* Exercise goal
Write out, word for word, every line from the one where "## 0.0.1v - 01.02.24" occurs to the final line of the entries, and nothing beyond them.

Records from a data source
-*-*-
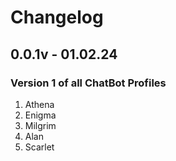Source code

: # Changelog 

## 0.0.1v - 01.02.24

### Version 1 of all ChatBot Profiles

1. Athena
2. Enigma
3. Milgrim
4. Alan 
5. Scarlet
-*-*-
* Solution to this task
## 0.0.1v - 01.02.24

### Version 1 of all ChatBot Profiles

1. Athena
2. Enigma
3. Milgrim
4. Alan 
5. Scarlet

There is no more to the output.